A 6-week program of just 15 minutes of high-intensity interval training (HIT) three times per week—totaling less than 45 minutes of exercise per week—improved aerobic capacity by 10%, reduced blood pressure by ~3%, and improved insulin resistance by ~16% in sedentary adults at risk for type 2 diabetes, with effects comparable to traditional 150-minute-per-week exercise programs.

What they tested

The researchers tested a practical, time-efficient high-intensity interval training (HIT) protocol called "5-by-1 HIT" against a comparison group that did not exercise. The intervention consisted of:

**5-by-1 HIT protocol:** Three supervised cycling sessions per week for 6 weeks. Each session included a 2-minute warm-up at 50 watts, followed by five 1-minute intervals of cycling at ~125% of the participant's maximum aerobic capacity (VO₂max), with 1 minute of recovery between each interval. Total session time: approximately 15 minutes.

**Initial 7-by-1 HIT protocol (discontinued):** A higher-volume version with seven 1-minute intervals at ~100% VO₂max, also three times per week for 6 weeks. This was discontinued after 40 participants because it produced smaller improvements in aerobic capacity.

**Comparison group:** 13 participants who did not undergo any structured exercise training but completed the same pre- and post-testing measurements.

The primary outcome was change in aerobic capacity (VO₂max). Secondary outcomes included:

Mean arterial blood pressure (MAP)

Insulin resistance measured by homeostatic model assessment (HOMA-IR)

Fasting glucose and insulin levels

Body composition (BMI, waist circumference)

Physical activity levels measured by Actiheart™ monitors

The researchers also conducted a meta-analysis comparing the 5-by-1 HIT results to a traditional 30-week, 150-minute-per-week aerobic exercise program from published literature.

Who was studied

**Sample size:** 189 participants total (101 women, 88 men), though the primary analysis focused on 136 who completed the 5-by-1 HIT protocol, 40 who completed the 7-by-1 protocol, and 13 in the comparison group.

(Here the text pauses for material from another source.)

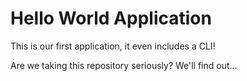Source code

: # Hello World Application

This is our first application, it even includes a CLI!

Are we taking this repository seriously? We'll find out...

**Population:** Sedentary adults with risk factors for type 2 diabetes, recruited across five European sites:

Nottingham, UK (n=37)

Loughborough, UK (n=18)

Stockholm, Sweden (n=36)

Copenhagen, Denmark (n=48)

Las Palmas de Gran Canaria, Spain (n=50)

**Characteristics:**

Age: mean 36 years (range 18–53)

BMI: mean 32.0 kg/m² (range 26.6–48.0)—all participants had BMI >27 kg/m² or impaired fasting glucose (>5.5 mmol/L)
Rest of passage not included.